From: David Hildenbrand <david@redhat.com>
To: Ryan Roberts <ryan.roberts@arm.com>,
Mark Rutland <mark.rutland@arm.com>,
Catalin Marinas <catalin.marinas@arm.com>,
Will Deacon <will@kernel.org>,
Alexander Shishkin <alexander.shishkin@linux.intel.com>,
Jiri Olsa <jolsa@kernel.org>, Ian Rogers <irogers@google.com>,
Adrian Hunter <adrian.hunter@intel.com>,
Andrew Morton <akpm@linux-foundation.org>,
Muchun Song <muchun.song@linux.dev>
Cc: linux-arm-kernel@lists.infradead.org, linux-mm@kvack.org,
linux-kernel@vger.kernel.org
Subject: Re: [RFC PATCH v1 3/4] mm/memory: Use ptep_get_lockless_norecency() for orig_pte
Date: Tue, 26 Mar 2024 18:38:01 +0100 [thread overview]

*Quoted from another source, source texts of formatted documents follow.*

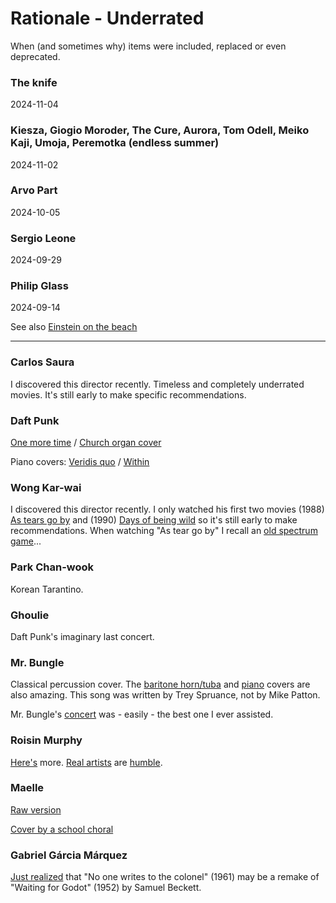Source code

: # Rationale - Underrated

When (and sometimes why) items were included, replaced or even deprecated.

### The knife

2024-11-04

### Kiesza, Giogio Moroder, The Cure, Aurora, Tom Odell, Meiko Kaji, Umoja, Peremotka (endless summer)

2024-11-02

### Arvo Part

2024-10-05

### Sergio Leone

2024-09-29

### Philip Glass

2024-09-14

See also [Einstein on the beach](https://www.youtube.com/watch?v=afW7RGY-CQw)

---

### Carlos Saura

I discovered this director recently. Timeless and completely underrated movies. It's still early to make specific recommendations.

### Daft Punk

[One more time](https://www.youtube.com/watch?v=plJVbTex-vE) / [Church organ cover](https://www.youtube.com/watch?v=H52dy28o_Vk)

Piano covers: [Veridis quo](https://www.youtube.com/watch?v=DPp-ATdi3KM) / [Within](https://www.youtube.com/watch?v=4mnb7FLjM5Y)

### Wong Kar-wai

I discovered this director recently. I only watched his first two movies (1988) [As tears go by](https://www.imdb.com/title/tt0096461/) and (1990) [Days of being wild](https://www.imdb.com/title/tt0101258) so it's still early to make recommendations. When watching "As tear go by" I recall an [old spectrum game](https://worldofspectrum.org/archive/software/games/target-renegade-imagine-software-ltd)...

### Park Chan-wook

Korean Tarantino.

### Ghoulie

Daft Punk's imaginary last concert.

### Mr. Bungle

Classical percussion cover. The [baritone horn/tuba](https://www.youtube.com/watch?v=rC2O6VUGuKs) and [piano](https://www.youtube.com/watch?v=n8LX9PADTrE) covers are also amazing. This song was written by Trey Spruance, not by Mike Patton.

Mr. Bungle's [concert](https://www.youtube.com/watch?v=0wVGbhunXx4) was - easily - the best one I ever assisted.

### Roisin Murphy

[Here's](https://www.youtube.com/watch?v=YYQ6wAmHo-w) more. [Real artists](https://www.youtube.com/watch?v=z9u0-3H4I4o) are [humble](https://www.youtube.com/watch?v=Cq1mn7nllTQ). 

### Maelle

[Raw version](https://www.youtube.com/watch?v=RGAYk5ec12U)

[Cover by a school choral](https://www.youtube.com/watch?v=K4-ko_P3NgE)

### Gabriel Gárcia Márquez

[Just realized](https://www.thefreelibrary.com/THE+ETERNAL+WAIT+FOR+%22GODOT%22+IN+GARCIA+MARQUEZ%27S+%22NO+ONE+WRITES+TO...-a0626843754) that "No one writes to the colonel" (1961) may be a remake of "Waiting for Godot" (1952) by Samuel Beckett.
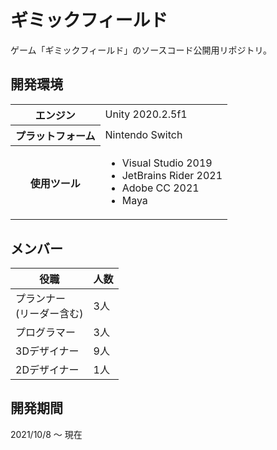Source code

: # ギミックフィールド

ゲーム「ギミックフィールド」のソースコード公開用リポジトリ。

## 開発環境

<table>
    <tr>
        <th>エンジン
        <td>Unity 2020.2.5f1
    </tr>
    <tr>
        <th>プラットフォーム
        <td>Nintendo Switch
    </tr>
    <tr>
        <th>使用ツール
        <td>
            <ul>
                <li>Visual Studio 2019
                <li>JetBrains Rider 2021
                <li>Adobe CC 2021
                <li>Maya
            </ul>
        </td>
    </tr>
</table>

## メンバー

| 役職 | 人数 |
| ---- | ---- |
| プランナー<br>(リーダー含む) | 3人 |
| プログラマー | 3人 |
| 3Dデザイナー | 9人 |
| 2Dデザイナー | 1人 |

## 開発期間

2021/10/8 ～ 現在
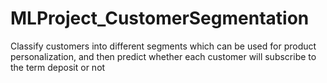 # MLProject_CustomerSegmentation
Classify customers into different segments which can be used for product personalization, and then predict whether each customer will subscribe to the term deposit or not
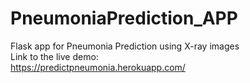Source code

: # PneumoniaPrediction_APP
Flask app for Pneumonia Prediction using X-ray images
</Br>Link to the live demo:</Br>
https://predictpneumonia.herokuapp.com/

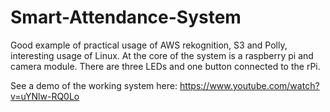 # Smart-Attendance-System
Good example of practical usage of AWS rekognition, S3 and Polly, interesting usage of Linux. At the core of the system is a raspberry pi and camera module. There are three LEDs and one button connected to the rPi. 

See a demo of the working system here: https://www.youtube.com/watch?v=uYNlw-RQ0Lo
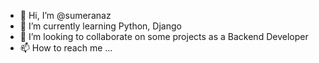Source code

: - 👋 Hi, I’m @sumeranaz
- 🌱 I’m currently learning Python, Django
- 💞️ I’m looking to collaborate on some projects as a Backend Developer
- 📫 How to reach me ...

<!---
sumeranaz/sumeranaz is a ✨ special ✨ repository because its `README.md` (this file) appears on your GitHub profile.
You can click the Preview link to take a look at your changes.
--->
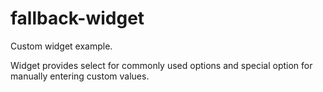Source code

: # fallback-widget

Custom widget example.

Widget provides select for commonly used options
and special option for manually entering custom values.

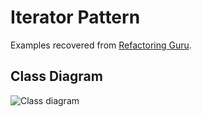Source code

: # Iterator Pattern

Examples recovered from [Refactoring Guru](https://refactoring.guru/es/design-patterns/iterator).

## Class Diagram

![Class diagram](https://refactoring.guru/images/patterns/diagrams/iterator/structure.png)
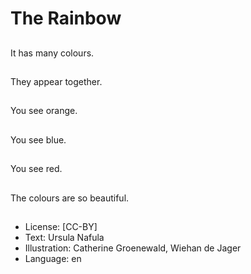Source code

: # The Rainbow

##
It has many colours.

##
They appear together.

##
You see orange.

##
You see blue.

##
You see red.

##
The colours are so
beautiful.

##
* License: [CC-BY]
* Text: Ursula Nafula
* Illustration: Catherine Groenewald, Wiehan de Jager
* Language: en
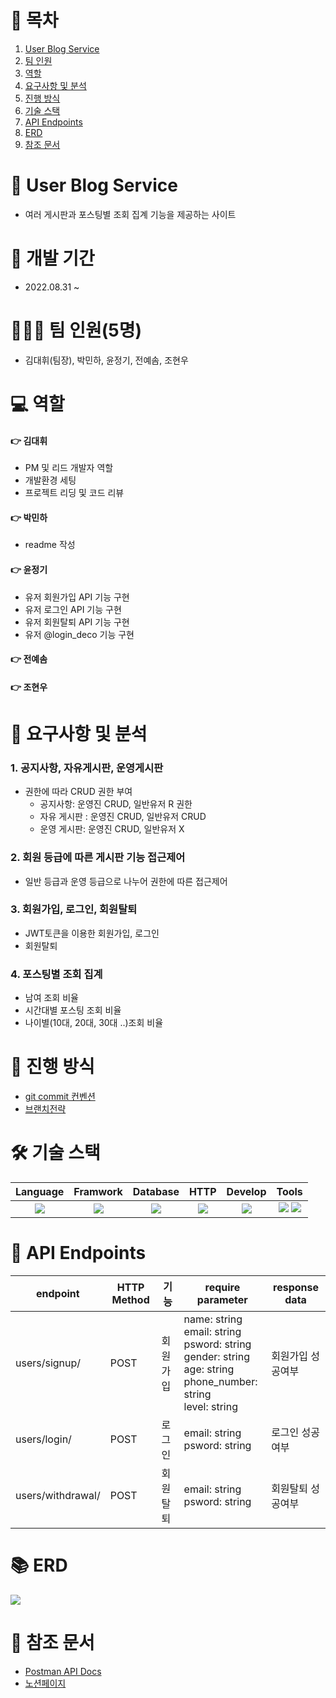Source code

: # 📎 목차

1. [User Blog Service](#-user-blog-service)
2. [팀 인원](#-팀-인원5명)
3. [역할](#-역할)
4. [요구사항 및 분석](#-요구사항-및-분석)
5. [진행 방식](#-진행-방식)
6. [기술 스택](#-기술-스택)
7. [API Endpoints](#-api-endpoints)
8. [ERD](#-erd)
9. [참조 문서](#-참조-문서)


# 🚀 User Blog Service
- 여러 게시판과 포스팅별 조회 집계 기능을 제공하는 사이트

# 📆 개발 기간
- 2022.08.31 ~ 

# 🧑🏻‍💻 팀 인원(5명)
- 김대휘(팀장), 박민하, 윤정기, 전예솜, 조현우

# 💻 역할
#### 👉 김대휘
- PM 및 리드 개발자 역할
- 개발환경 세팅
- 프로젝트 리딩 및 코드 리뷰
#### 👉 박민하
* readme 작성
#### 👉 윤정기
- 유저 회원가입 API 기능 구현
- 유저 로그인 API 기능 구현
- 유저 회원탈퇴 API 기능 구현
- 유저 @login_deco 기능 구현
#### 👉 전예솜
#### 👉 조현우

# 📝 요구사항 및 분석
### 1. 공지사항, 자유게시판, 운영게시판

- 권한에 따라 CRUD 권한 부여
    - 공지사항: 운영진 CRUD, 일반유저 R 권한
    - 자유 게시판 : 운영진 CRUD, 일반유저 CRUD
    - 운영 게시판: 운영진 CRUD, 일반유저 X

### 2. 회원 등급에 따른 게시판 기능 접근제어

- 일반 등급과 운영 등급으로 나누어 권한에 따른 접근제어

### 3. 회원가입, 로그인, 회원탈퇴

- JWT토큰을 이용한 회원가입, 로그인
- 회원탈퇴

### 4. 포스팅별 조회 집계
- 남여 조회 비율
- 시간대별 포스팅 조회 비율
- 나이별(10대, 20대, 30대 ..)조회 비율

# 🚡 진행 방식
- [git commit 컨벤션](https://www.notion.so/f5d4a9d98c81473e8d8fef943fced124)
- [브랜치전략](https://www.notion.so/f5d4a9d98c81473e8d8fef943fced124)

# 🛠 기술 스택
Language | Framwork | Database | HTTP | Develop | Tools
| :----------------------------------------------------------------------------------------------------: | :----------------------------------------------------------------------------------------------------: | :--------------------------------------------------------------------------------------------------: | :----------------------------------------------------------------------------------------------------------: | :------------------------------------------------------------------------------------------------------: | :------------------------------------------------------------------------------------------------------: |
| <img src="https://img.shields.io/badge/python-3776AB?style=for-the-badge&logo=python&logoColor=white"> | <img src="https://img.shields.io/badge/django-092E20?style=for-the-badge&logo=django&logoColor=white"> | <img src="https://img.shields.io/badge/mysql-4479A1?style=for-the-badge&logo=mysql&logoColor=white"> | <img src="https://img.shields.io/badge/postman-FF6C37?style=for-the-badge&logo=postman&logoColor=white"> | <img src="https://img.shields.io/badge/docker-2496ED?style=for-the-badge&logo=docker&logoColor=white"> | <img src="https://img.shields.io/badge/discord-5865F2?style=for-the-badge&logo=discord&logoColor=white"> <img src="https://img.shields.io/badge/git-F05032?style=for-the-badge&logo=git&logoColor=white"> 

# 🎯 API Endpoints
| endpoint | HTTP Method | 기능   | require parameter                                                                                                   | response data |
|----------|-------------|------|---------------------------------------------------------------------------------------------------------------------|---------------|
| users/signup/     | POST        | 회원가입 | name: string <br/>email: string <br/>psword: string <br/>gender: string <br/>age: string <br/>phone_number: string<br/> level: string | 회원가입 성공여부     |
| users/login/      | POST        | 로그인  | email: string <br/>psword: string                                                                                         | 로그인 성공여부      |
| users/withdrawal/     | POST        | 회원탈퇴 | email: string <br/>psword: string                                                                                         | 회원탈퇴 성공여부     |

# 📚 ERD
![](https://velog.velcdn.com/images/miracle-21/post/349b7e0f-3a30-4c92-bd71-3634751ff24b/image.png)

# 🔖 참조 문서
- [Postman API Docs](https://documenter.getpostman.com/view/11682851/VUxVpPbo)
- [노션페이지](https://www.notion.so/Team-B-7214b88a6c54490baf57a8715f20086b)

Message-ID: <f6996c4f-da60-4267-bcf1-09e4fd40c91b@redhat.com> (raw)
In-Reply-To: <febd0c97-8869-4ce5-bd37-cbbdf5be0a43@arm.com>
On 26.03.24 18:27, Ryan Roberts wrote:
> On 26/03/2024 17:02, David Hildenbrand wrote:
>> On 15.02.24 13:17, Ryan Roberts wrote:
>>> Let's convert handle_pte_fault()'s use of ptep_get_lockless() to
>>> ptep_get_lockless_norecency() to save orig_pte.
>>>
>>> There are a number of places that follow this model:
>>>
>>> orig_pte = ptep_get_lockless(ptep)
>>> ...
>>> <lock>
>>> if (!pte_same(orig_pte, ptep_get(ptep)))
>>> // RACE!
>>> ...
>>> <unlock>
>>>
>>> So we need to be careful to convert all of those to use
>>> pte_same_norecency() so that the access and dirty bits are excluded from
>>> the comparison.
>>>
>>> Additionally there are a couple of places that genuinely rely on the
>>> access and dirty bits of orig_pte, but with some careful refactoring, we
>>> can use ptep_get() once we are holding the lock to achieve equivalent
>>> logic.
>>
>> We really should document that changed behavior somewhere where it can be easily
>> found: that orig_pte might have incomplete/stale accessed/dirty information.
>
> I could add it to the orig_pte definition in the `struct vm_fault`?
>
>>
>>
>>> @@ -5343,7 +5356,7 @@ static vm_fault_t handle_pte_fault(struct vm_fault *vmf)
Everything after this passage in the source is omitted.